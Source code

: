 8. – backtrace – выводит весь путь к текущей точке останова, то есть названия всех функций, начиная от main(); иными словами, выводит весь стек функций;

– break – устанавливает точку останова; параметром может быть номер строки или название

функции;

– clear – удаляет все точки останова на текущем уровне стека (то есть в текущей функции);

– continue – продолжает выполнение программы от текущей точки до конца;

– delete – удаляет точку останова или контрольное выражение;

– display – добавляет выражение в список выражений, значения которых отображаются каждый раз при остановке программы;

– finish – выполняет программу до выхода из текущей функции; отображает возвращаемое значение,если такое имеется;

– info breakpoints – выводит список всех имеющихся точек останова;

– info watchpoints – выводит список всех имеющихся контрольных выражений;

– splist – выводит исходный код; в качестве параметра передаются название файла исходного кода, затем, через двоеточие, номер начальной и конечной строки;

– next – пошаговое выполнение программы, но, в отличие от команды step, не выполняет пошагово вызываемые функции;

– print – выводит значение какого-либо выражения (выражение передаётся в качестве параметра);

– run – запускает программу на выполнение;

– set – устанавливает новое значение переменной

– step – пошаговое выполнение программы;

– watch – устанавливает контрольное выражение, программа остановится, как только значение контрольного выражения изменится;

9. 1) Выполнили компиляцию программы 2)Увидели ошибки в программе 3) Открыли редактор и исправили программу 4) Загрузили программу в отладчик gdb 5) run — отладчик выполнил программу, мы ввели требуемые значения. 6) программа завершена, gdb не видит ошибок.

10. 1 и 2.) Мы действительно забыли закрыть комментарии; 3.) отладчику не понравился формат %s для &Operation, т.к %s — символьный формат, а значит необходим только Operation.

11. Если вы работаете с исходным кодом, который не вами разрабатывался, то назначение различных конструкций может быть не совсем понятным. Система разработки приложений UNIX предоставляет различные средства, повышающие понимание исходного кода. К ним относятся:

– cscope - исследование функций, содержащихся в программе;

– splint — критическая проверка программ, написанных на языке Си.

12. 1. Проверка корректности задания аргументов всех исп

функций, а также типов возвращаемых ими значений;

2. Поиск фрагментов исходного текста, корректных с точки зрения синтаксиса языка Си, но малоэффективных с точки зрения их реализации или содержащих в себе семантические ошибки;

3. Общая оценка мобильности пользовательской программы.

WHAT YOU HAVE TO DO = Copy out the lines above that hold the string "имеющихся".

OUTPUT FOR THIS TASK =
– info breakpoints – выводит список всех имеющихся точек останова;
– info watchpoints – выводит список всех имеющихся контрольных выражений;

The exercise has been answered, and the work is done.